4.6. De rechtbank is van oordeel, alle feiten en omstandigheden tegen elkaar afwegende, dat

er onvoldoende reden is te twijfelen aan de juistheid van de verklaringen van belanghebbende, zowel over het bestaan van de rekening in het jaar 2000 als over het verdwijnen van het saldo daarna. Uit deze feiten en omstandigheden ontstaat de indruk van een man die in 1974 in Zwitserland, zonder afdoende op de hoogte te zijn van het banksysteem – behoudens voor zover het betreft het bestaan van een bankgeheim – aldaar, met behulp van een hem nauwelijks bekend adviseur een nummerrekening heeft geopend maar die niet het belang heeft ingezien van het krijgen of bewaren van schriftelijke bescheiden waaruit zijn recht op die rekening bleek. Een man die, toen er bij het innen van het saldo van de rekening in 2001 problemen ontstonden, met ongefundeerd optimisme tot in het jaar 2003 is blijven geloven dat het wel goed zou komen.

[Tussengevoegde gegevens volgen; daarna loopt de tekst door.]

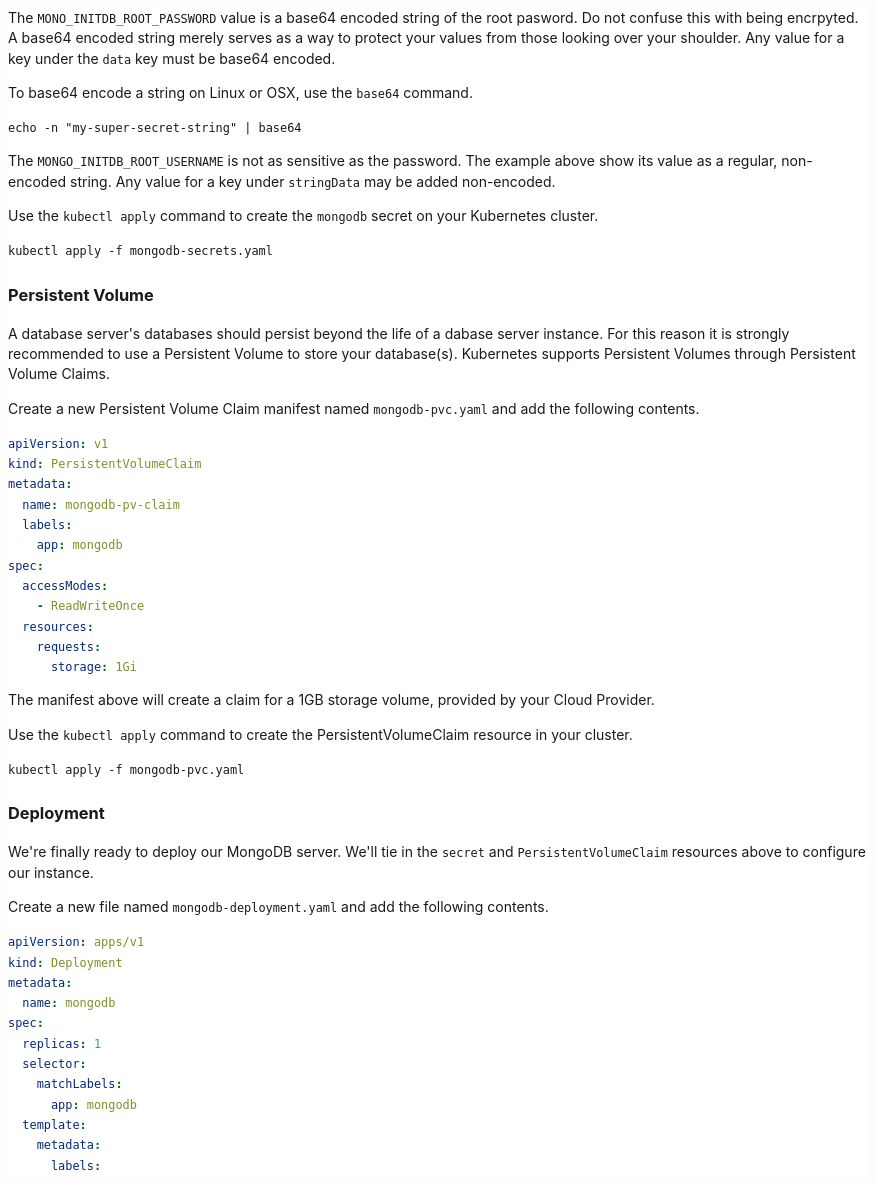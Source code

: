 The `MONO_INITDB_ROOT_PASSWORD` value is a base64 encoded string of the root pasword. Do not confuse this with being encrpyted. A base64 encoded string merely serves as a way to protect your values from those looking over your shoulder. Any value for a key under the `data` key must be base64 encoded.

To base64 encode a string on Linux or OSX, use the `base64` command.
```shell
echo -n "my-super-secret-string" | base64
```

The `MONGO_INITDB_ROOT_USERNAME` is not as sensitive as the password. The example above show its value as a regular, non-encoded string. Any value for a key under `stringData` may be added non-encoded.

Use the `kubectl apply` command to create the `mongodb` secret on your Kubernetes cluster.
```shell
kubectl apply -f mongodb-secrets.yaml
```

### Persistent Volume
A database server's databases should persist beyond the life of a dabase server instance. For this reason it is strongly recommended to use a Persistent Volume to store your database(s). Kubernetes supports Persistent Volumes through Persistent Volume Claims.

Create a new Persistent Volume Claim manifest named `mongodb-pvc.yaml` and add the following contents.

```yaml
apiVersion: v1
kind: PersistentVolumeClaim
metadata:
  name: mongodb-pv-claim
  labels:
    app: mongodb
spec:
  accessModes:
    - ReadWriteOnce
  resources:
    requests:
      storage: 1Gi
```

The manifest above will create a claim for a 1GB storage volume, provided by your Cloud Provider.

Use the `kubectl apply` command to create the PersistentVolumeClaim resource in your cluster.
```shell
kubectl apply -f mongodb-pvc.yaml
```


### Deployment
We're finally ready to deploy our MongoDB server. We'll tie in the `secret` and `PersistentVolumeClaim` resources above to configure our instance.

Create a new file named `mongodb-deployment.yaml` and add the following contents.

```yaml
apiVersion: apps/v1
kind: Deployment
metadata:
  name: mongodb
spec:
  replicas: 1
  selector:
    matchLabels:
      app: mongodb
  template:
    metadata:
      labels:
```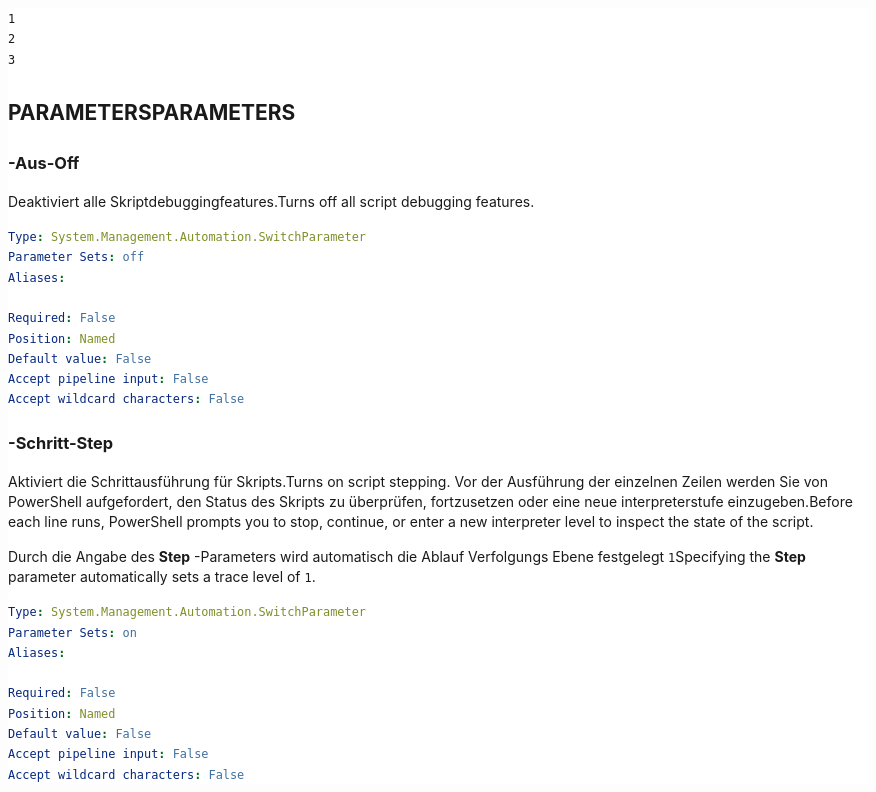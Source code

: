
 ```Output
1
2
3
```

## <span data-ttu-id="3fc12-124">PARAMETERS</span><span class="sxs-lookup"><span data-stu-id="3fc12-124">PARAMETERS</span></span>

### <span data-ttu-id="3fc12-125">-Aus</span><span class="sxs-lookup"><span data-stu-id="3fc12-125">-Off</span></span>

<span data-ttu-id="3fc12-126">Deaktiviert alle Skriptdebuggingfeatures.</span><span class="sxs-lookup"><span data-stu-id="3fc12-126">Turns off all script debugging features.</span></span>

```yaml
Type: System.Management.Automation.SwitchParameter
Parameter Sets: off
Aliases:

Required: False
Position: Named
Default value: False
Accept pipeline input: False
Accept wildcard characters: False
```

### <span data-ttu-id="3fc12-127">-Schritt</span><span class="sxs-lookup"><span data-stu-id="3fc12-127">-Step</span></span>

<span data-ttu-id="3fc12-128">Aktiviert die Schrittausführung für Skripts.</span><span class="sxs-lookup"><span data-stu-id="3fc12-128">Turns on script stepping.</span></span> <span data-ttu-id="3fc12-129">Vor der Ausführung der einzelnen Zeilen werden Sie von PowerShell aufgefordert, den Status des Skripts zu überprüfen, fortzusetzen oder eine neue interpreterstufe einzugeben.</span><span class="sxs-lookup"><span data-stu-id="3fc12-129">Before each line runs, PowerShell prompts you to stop, continue, or enter a new interpreter level to inspect the state of the script.</span></span>

<span data-ttu-id="3fc12-130">Durch die Angabe des **Step** -Parameters wird automatisch die Ablauf Verfolgungs Ebene festgelegt `1`</span><span class="sxs-lookup"><span data-stu-id="3fc12-130">Specifying the **Step** parameter automatically sets a trace level of `1`.</span></span>

```yaml
Type: System.Management.Automation.SwitchParameter
Parameter Sets: on
Aliases:

Required: False
Position: Named
Default value: False
Accept pipeline input: False
Accept wildcard characters: False
```
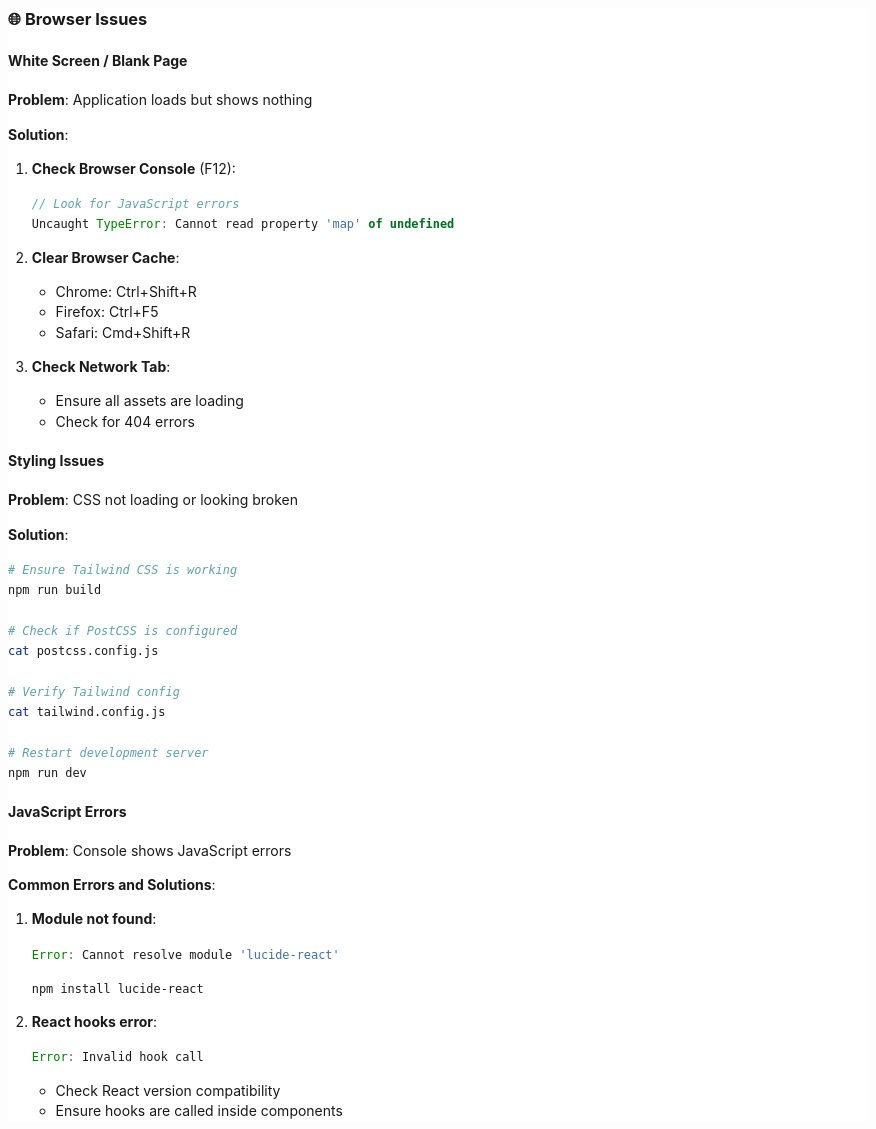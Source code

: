 ### 🌐 Browser Issues

#### White Screen / Blank Page
**Problem**: Application loads but shows nothing

**Solution**:
1. **Check Browser Console** (F12):
   ```javascript
   // Look for JavaScript errors
   Uncaught TypeError: Cannot read property 'map' of undefined
   ```

2. **Clear Browser Cache**:
   - Chrome: Ctrl+Shift+R
   - Firefox: Ctrl+F5
   - Safari: Cmd+Shift+R

3. **Check Network Tab**:
   - Ensure all assets are loading
   - Check for 404 errors

#### Styling Issues
**Problem**: CSS not loading or looking broken

**Solution**:
```bash
# Ensure Tailwind CSS is working
npm run build

# Check if PostCSS is configured
cat postcss.config.js

# Verify Tailwind config
cat tailwind.config.js

# Restart development server
npm run dev
```

#### JavaScript Errors
**Problem**: Console shows JavaScript errors

**Common Errors and Solutions**:

1. **Module not found**:
   ```javascript
   Error: Cannot resolve module 'lucide-react'
   ```
   ```bash
   npm install lucide-react
   ```

2. **React hooks error**:
   ```javascript
   Error: Invalid hook call
   ```
   - Check React version compatibility
   - Ensure hooks are called inside components
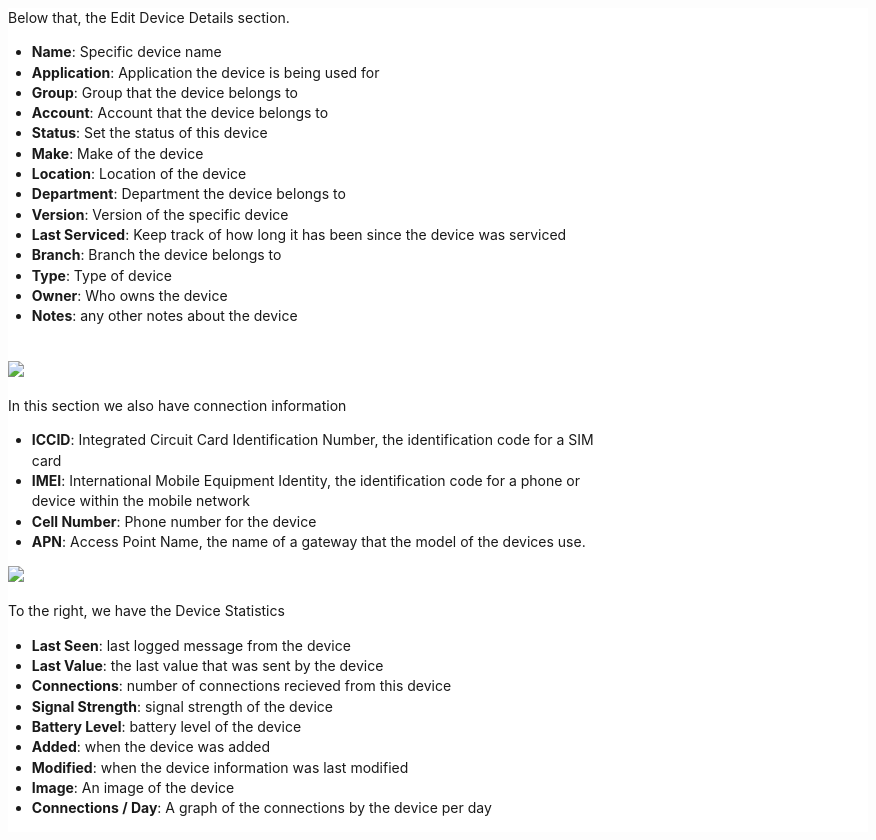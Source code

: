 Below that, the Edit Device Details section.
- **Name**: Specific device name
- **Application**: Application the device is being used for
- **Group**: Group that the device belongs to
- **Account**: Account that the device belongs to
- **Status**: Set the status of this device
- **Make**: Make of the device
- **Location**: Location of the device
- **Department**: Department the device belongs to
- **Version**: Version of the specific device
- **Last Serviced**: Keep track of how long it has been since the device was serviced
- **Branch**: Branch the device belongs to
- **Type**: Type of device
- **Owner**: Who owns the device
- **Notes**: any other notes about the device

<br>

</div>
<div class="column row-container">
<img src="/images/help/sensahub concepts/managing devices/device_details_screen.png">
</div>
</div>


<div class="column-container">
<div class="column row-container" style="width:70%;">

In this section we also have connection information
- **ICCID**: Integrated Circuit Card Identification Number, the identification code for a SIM card
- **IMEI**: International Mobile Equipment Identity, the identification code for a phone or device within the mobile network
- **Cell Number**: Phone number for the device
- **APN**: Access Point Name, the name of a gateway that the model of the devices use.


</div>
<div class="column row-container">
<img src="/images/help/sensahub concepts/managing devices/cell_details_screen.png">
</div>
</div>


<div class="column-container">
<div class="column row-container" style="width:70%;">

To the right, we have the Device Statistics
- **Last Seen**: last logged message from the device
- **Last Value**: the last value that was sent by the device
- **Connections**: number of connections recieved from this device
- **Signal Strength**: signal strength of the device
- **Battery Level**: battery level of the device
- **Added**: when the device was added
- **Modified**: when the device information was last modified
- **Image**: An image of the device
- **Connections / Day**: A graph of the connections by the device per day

4.7. Het onder 4.5. en 4.6. overwogene leidt tot de conclusie dat niet aannemelijk is dat het

saldo van de bankrekening in het jaar 2001 nog bestond, noch dat dat saldo of enig inkomen in verband daarmee aan belanghebbende ten goede is gekomen. Gezien de verklaring van belanghebbende dat het geld vaststond tot 2004, ziet de rechtbank ook geen reden voor het oordeel dat in het jaar 2001 enig bedrage vorderbaar en inbaar of rentedragend is geworden. Het gelijk is aan belanghebbende.

5. Proceskosten

De rechtbank vindt aanleiding de inspecteur te veroordelen in de kosten die belanghebbende in verband met de behandeling van het beroep redelijkerwijs heeft moeten maken. Deze kosten zijn op de voet van het Besluit proceskosten bestuursrecht voor de door een derde beroepsmatig verleende rechtsbijstand vastgesteld op € 322,= (1 punt voor het verschijnen ter zitting met een waarde per punt van € 322 en een wegingsfactor 1).

Deze uitspraak is gedaan op 28 maart 2006 door mr. A.F.M.Q. Beukers-van Dooren, en op dezelfde dag in het openbaar uitgesproken in tegenwoordigheid van mr. R.A.M.T. Klaassen, griffier.

Afschrift aangetekend verzonden aan partijen op:

Rechtsmiddel

Tegen deze uitspraak kunnen partijen binnen zes weken na de verzenddatum:

- hoger beroep instellen bij het gerechtshof te ‘[woonplaats] (belastingkamer), Postbus 70583,

5201 CZ ‘[woonplaats]; dan wel

- beroep in cassatie instellen bij de Hoge Raad der Nederlanden (belastingkamer), Postbus 20303,

2500 EH ‘s-Gravenhage, mits de wederpartij daarmee schriftelijk instemt.

N.B. Bij het bestuursorgaan berust de bevoegdheid tot het instellen van beroep in cassatie niet bij de ambtenaar die de procedure voor de rechtbank heeft gevoerd.

Bij het instellen van hoger beroep dan wel beroep in cassatie dient het volgende in acht te worden genomen:

1 - bij het beroepschrift wordt een afschrift van deze uitspraak overgelegd.

2 - het beroepschrift moet ondertekend zijn en ten minste het volgende vermelden:

a. de naam en het adres van de indiener;

b. een dagtekening;

c. een omschrijving van de uitspraak waartegen het hoger beroep dan wel het beroep in cassatie is ingesteld;

d. de gronden van het hoger beroep dan wel het beroep in cassatie.

Bij het instellen van beroep in cassatie dient daarnaast het volgende in acht te worden genomen:

1 - bij het beroepschrift wordt een schriftelijke verklaring van de wederpartij gevoegd, inhoudende dat wordt ingestemd met het instellen van beroep in cassatie tegen de uitspraak van de rechtbank;

2 - tenzij de Hoge Raad anders bepaalt, zal de rechtbank deze mondelinge uitspraak vervangen door een schriftelijke. In dat geval krijgt de indiener de gelegenheid de gronden van het beroep in cassatie alsnog aan te voeren of aan te vullen.